L'un d'entre eux entre une voiture et un bus scolaire, tuant un enfant de onze ans, a alimenté la polémique l'an dernier, même si le père de la victime a condamné toute récupération. Sauf que Trump s'en fiche. il attaque: «Il nous a condamné en direct. Il y a un siècle, il aurait peut-être ordonné qu'on nous lynche.»

L'Ohio est, comme tous les autres États de l'Union, en campagne électorale. Selon les sondages, l'État est acquis à Donald Trump et aux Républicains.
Photo: Pierre Ballenegger

Misère «ni noire ni blanche»

Aimé rajuste son pull. Il consulte son carnet de notes pour vérifier les prénoms, les dates, les plaintes. Il ne nie pas les problèmes de délinquance. Il sait que le restaurant créole de Springfield sert parfois de repaire à des trafiquants de drogue.

Il s’inquiète du phénomène de bande chez les jeunes hommes haïtiens, pris à partie par des groupes de blancs, mais aussi de latinos et d’afro-américains. Car rien n’est simple dans l’Ohio, cet État industriel a priori électoralement acquis aux Républicains où, comme l’écrit J.D. Vance, la misère liée aux restructurations économiques n’est «ni noire ni blanche».

Tout se confirme en parlant en cette fin de journée avec Doug, un chauffeur noir de la messagerie UPS, au volant de son fourgon. Doug ramène de l'école sa fille, Angie. Angie, déjà un tantinet obèse, mâchouille des sucreries en nous saluant. Doug habite un pavillon voisin. Il est afro-américain. Il reconnaît que «la plupart des Haïtiens de Springfield travaillent».

Mais il n’est pas rassuré, lui le colosse bâti comme un joueur de football américain. «Je connais bien les ghettos. J’en suis sorti. Ces migrants recréent des ghettos. Ce qu’ils font à l’intérieur, on ne le sait pas. Faudrait que les médias arrêtent de dire que Trump a tort sur tout. Cette histoire de chats et de chiens, vous êtes sûrs qu’elle est fausse?»

Devant les maisons, les chiens continuent d'éloigner les curieux. A l'évidence, ils n'ont pas tout été tués et dévorés.
Photo: Pierre Ballenegger

Springfield, cité rouillée

Aimé évite d’un seul coup mon regard. Il sait combien les incendies de haine sont durs à éteindre. Je pensais lui proposer d’aller parler à Mark, le retraité de Grant Street. Puis j’ai renoncé. Tant mieux sans doute. Mark parle à ses chiens qui aboient de l’autre côté du grillage de sa maison. Sa fille fulmine contre les «Haïtiens» qui ne parlent pas anglais, squattent les laveries automatiques, et considèrent que «Springfield, c’est chez eux».

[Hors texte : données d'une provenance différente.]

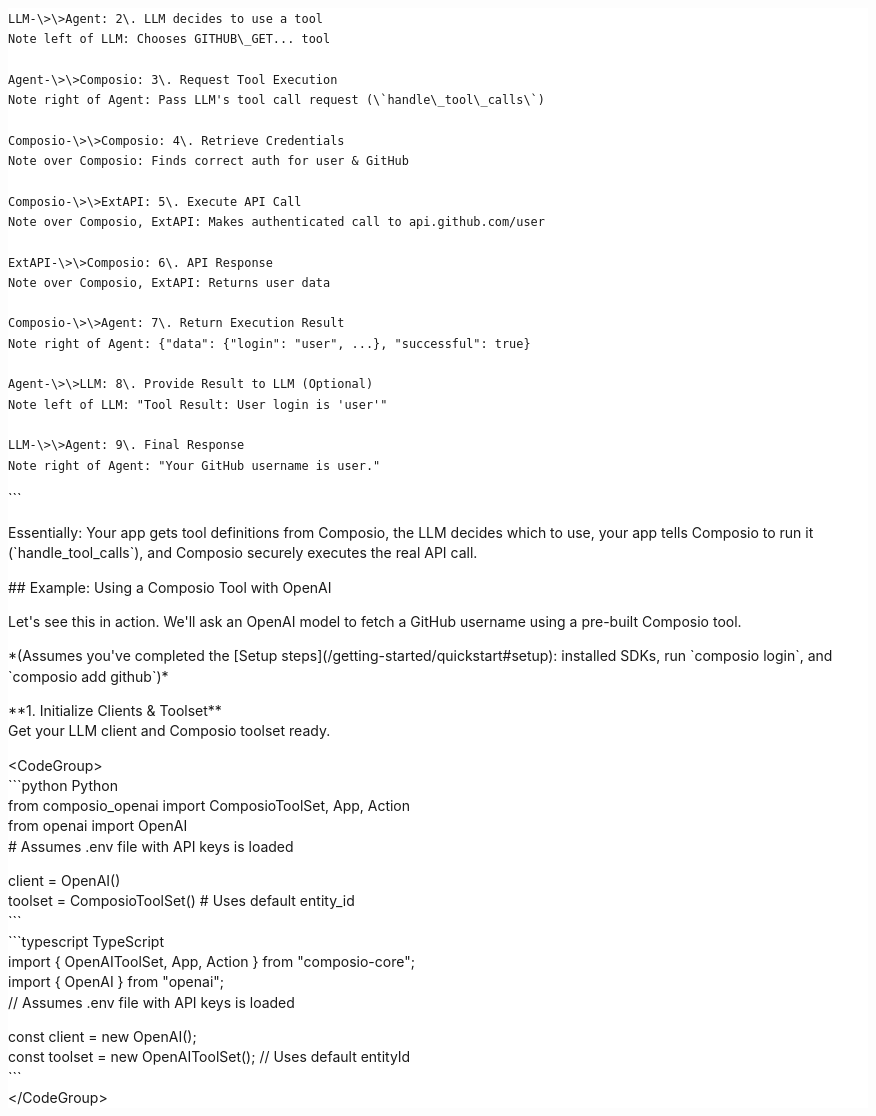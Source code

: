     LLM-\>\>Agent: 2\. LLM decides to use a tool  
    Note left of LLM: Chooses GITHUB\_GET... tool

    Agent-\>\>Composio: 3\. Request Tool Execution  
    Note right of Agent: Pass LLM's tool call request (\`handle\_tool\_calls\`)

    Composio-\>\>Composio: 4\. Retrieve Credentials  
    Note over Composio: Finds correct auth for user & GitHub

    Composio-\>\>ExtAPI: 5\. Execute API Call  
    Note over Composio, ExtAPI: Makes authenticated call to api.github.com/user

    ExtAPI-\>\>Composio: 6\. API Response  
    Note over Composio, ExtAPI: Returns user data

    Composio-\>\>Agent: 7\. Return Execution Result  
    Note right of Agent: {"data": {"login": "user", ...}, "successful": true}

    Agent-\>\>LLM: 8\. Provide Result to LLM (Optional)  
    Note left of LLM: "Tool Result: User login is 'user'"

    LLM-\>\>Agent: 9\. Final Response  
    Note right of Agent: "Your GitHub username is user."  
\`\`\`

Essentially: Your app gets tool definitions from Composio, the LLM decides which to use, your app tells Composio to run it (\`handle\_tool\_calls\`), and Composio securely executes the real API call.

\#\# Example: Using a Composio Tool with OpenAI

Let's see this in action. We'll ask an OpenAI model to fetch a GitHub username using a pre-built Composio tool.

\*(Assumes you've completed the \[Setup steps\](/getting-started/quickstart\#setup): installed SDKs, run \`composio login\`, and \`composio add github\`)\*

\*\*1. Initialize Clients & Toolset\*\*  
Get your LLM client and Composio toolset ready.

\<CodeGroup\>  
\`\`\`python Python  
from composio\_openai import ComposioToolSet, App, Action  
from openai import OpenAI  
\# Assumes .env file with API keys is loaded

client \= OpenAI()  
toolset \= ComposioToolSet() \# Uses default entity\_id  
\`\`\`  
\`\`\`typescript TypeScript  
import { OpenAIToolSet, App, Action } from "composio-core";  
import { OpenAI } from "openai";  
// Assumes .env file with API keys is loaded

const client \= new OpenAI();  
const toolset \= new OpenAIToolSet(); // Uses default entityId  
\`\`\`  
\</CodeGroup\>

Tout autour? L’hôpital de santé mentale du comté. Trois garages fermés en ce début de soirée fraîche de l’automne du Midwest. Des maisons au patio déglingué, faute d’entretien. Des voitures loin d’être toutes en bon état. Springfield, Ohio, est une cité «rouillée», à l’image de toute la «Rust belt» américaine (la «ceinture de la rouille», qui désigne les anciennes villes industrielles prospères).

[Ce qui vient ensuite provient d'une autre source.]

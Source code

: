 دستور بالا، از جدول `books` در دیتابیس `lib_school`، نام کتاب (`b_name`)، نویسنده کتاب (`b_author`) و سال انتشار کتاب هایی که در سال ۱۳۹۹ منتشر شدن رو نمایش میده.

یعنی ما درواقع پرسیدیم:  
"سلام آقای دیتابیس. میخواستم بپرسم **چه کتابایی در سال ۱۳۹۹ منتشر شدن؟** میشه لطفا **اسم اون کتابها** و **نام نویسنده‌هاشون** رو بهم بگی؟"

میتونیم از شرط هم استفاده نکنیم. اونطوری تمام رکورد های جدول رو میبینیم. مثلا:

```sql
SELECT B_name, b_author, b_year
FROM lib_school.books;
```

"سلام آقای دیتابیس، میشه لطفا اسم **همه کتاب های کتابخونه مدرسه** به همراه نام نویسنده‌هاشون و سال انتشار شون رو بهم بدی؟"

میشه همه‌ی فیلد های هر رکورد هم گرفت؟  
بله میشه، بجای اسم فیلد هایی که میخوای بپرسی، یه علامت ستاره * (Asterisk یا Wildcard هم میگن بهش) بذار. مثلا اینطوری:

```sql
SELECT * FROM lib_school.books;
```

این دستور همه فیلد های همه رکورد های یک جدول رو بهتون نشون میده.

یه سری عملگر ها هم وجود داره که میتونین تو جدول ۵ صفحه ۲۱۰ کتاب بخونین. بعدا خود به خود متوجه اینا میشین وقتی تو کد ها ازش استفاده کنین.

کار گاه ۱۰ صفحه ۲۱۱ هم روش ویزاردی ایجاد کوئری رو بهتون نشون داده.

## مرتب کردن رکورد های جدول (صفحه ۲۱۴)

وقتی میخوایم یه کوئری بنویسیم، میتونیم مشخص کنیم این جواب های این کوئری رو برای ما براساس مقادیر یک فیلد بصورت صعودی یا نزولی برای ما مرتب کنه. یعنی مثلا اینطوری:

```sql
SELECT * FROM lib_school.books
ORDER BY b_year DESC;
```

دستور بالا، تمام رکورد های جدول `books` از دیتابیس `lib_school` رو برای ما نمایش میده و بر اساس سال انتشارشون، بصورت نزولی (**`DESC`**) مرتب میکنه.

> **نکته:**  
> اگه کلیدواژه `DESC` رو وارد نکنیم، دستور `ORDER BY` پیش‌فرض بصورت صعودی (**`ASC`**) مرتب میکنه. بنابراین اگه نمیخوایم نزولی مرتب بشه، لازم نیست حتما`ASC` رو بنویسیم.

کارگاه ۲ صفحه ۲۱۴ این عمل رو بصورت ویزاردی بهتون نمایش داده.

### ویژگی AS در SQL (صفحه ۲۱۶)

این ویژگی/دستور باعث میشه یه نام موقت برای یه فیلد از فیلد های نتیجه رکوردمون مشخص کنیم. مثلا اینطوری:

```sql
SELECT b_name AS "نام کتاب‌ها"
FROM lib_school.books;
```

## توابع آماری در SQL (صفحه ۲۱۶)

Sur la place de la mairie, des ouvriers, tous noirs, posent la patinoire qui restera tout l’hiver et ouvrira dès les premières neiges. Aimé n’a pas prévu d’aller y faire du skate. Il ne sait pas en faire. Le patin à glace est logiquement inconnu en Haïti. «Et si l’un de nous tombait, ou faisait tomber quelqu’un, Trump dirait aussitôt que nous sommes des dangers publics. Ou que nous cassons volontairement les jambes des Américains.»